L’obiettivo era verificare se l’esercizio del potere organizzativo da parte dell’Amministrazione penitenziaria potesse in realtà nascondere una discriminazione ingiustificata nel sistema penitenziario. Questa possibile disparità ingiustificata potrebbe assumere un carattere sostanzialmente vessatorio nel contesto concreto. Di conseguenza, la Corte aveva stabilito che l’annullamento dell’ordinanza del Tribunale, per quanto riguarda questo particolare aspetto, dovesse essere effettuato con un rinvio. Questo rinvio avrebbe permesso al Tribunale di sorveglianza de L’Aquila di condurre un’ulteriore indagine e valutazione sulla questione specifica sollevata, ossia se la limitazione degli orari di cottura coinvolgesse soltanto i detenuti in regime differenziato o se riguardasse anche i detenuti comuni nella sezione “Nuovi Giunti”.

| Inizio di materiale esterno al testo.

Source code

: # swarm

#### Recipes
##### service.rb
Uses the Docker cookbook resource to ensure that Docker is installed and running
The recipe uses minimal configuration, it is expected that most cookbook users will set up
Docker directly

Celebrato il giudizio di rinvio, il Tribunale di sorveglianza d l’Aquila ha nuovamente respinto il reclamo dell’Amministrazione penitenziaria, ritenendo che la limitazione degli orari previsti per la cottura dei cibi determina un’ingiustificata disparità di trattamento tra detenuti comuni e detenuti sottoposti a regime differenziato. Il ministero della Giustizia aveva presentato un nuovo ricorso per cassazione, sostenendo che la limitazione degli orari di cottura per i detenuti sottoposti al regime differenziato fosse giustificata dalle esigenze di sicurezza e controllo. La sentenza recentemente depositata rappresenta il culmine di questa disputa legale. La Cassazione ha respinto tale argomentazione, affermando che la limitazione degli orari può essere giustificata solo se funzionale alla necessità di perseguire e consolidare l’ordine e la sicurezza nel contesto del regime differenziato.

La Corte ha sottolineato che l’Amministrazione penitenziaria non ha fornito una giustificazione sufficiente per questa disparità di trattamento tra i detenuti sottoposti al regime differenziato e quelli in regime ordinario. L’argomentazione dell’Amministrazione basata sulle esigenze organizzative non è stata considerata valida per giustificare la limitazione degli orari di cottura. In pratica non è riuscita a fornire una giustificazione adeguata per la disparità di trattamento basata sulla necessità di mantenere l’efficacia preventiva del regime del 41 bis. Si è limitata a delineare le specifiche esigenze organizzative sottostanti alla regolamentazione stabilita, ma queste spiegazioni, come osserva la Corte, non costituiscono da sole un motivo sufficiente per giustificare una discriminazione nei confronti dei detenuti. In altre parole, l’Amministrazione non ha chiarito perché una simile autonomia (garantita per i detenuti di altre sezioni) non sia estesa anche ai detenuti sottoposti al regime differenziato. Ha spiegato il motivo per cui non è possibile limitare gli orari dei detenuti comuni, ma non ha giustificato la necessità di imporre questa limitazione ai detenuti del regime differenziato. La Cassazione ha respinto definitivamente il ricorso dell’Amministrazione penitenziaria.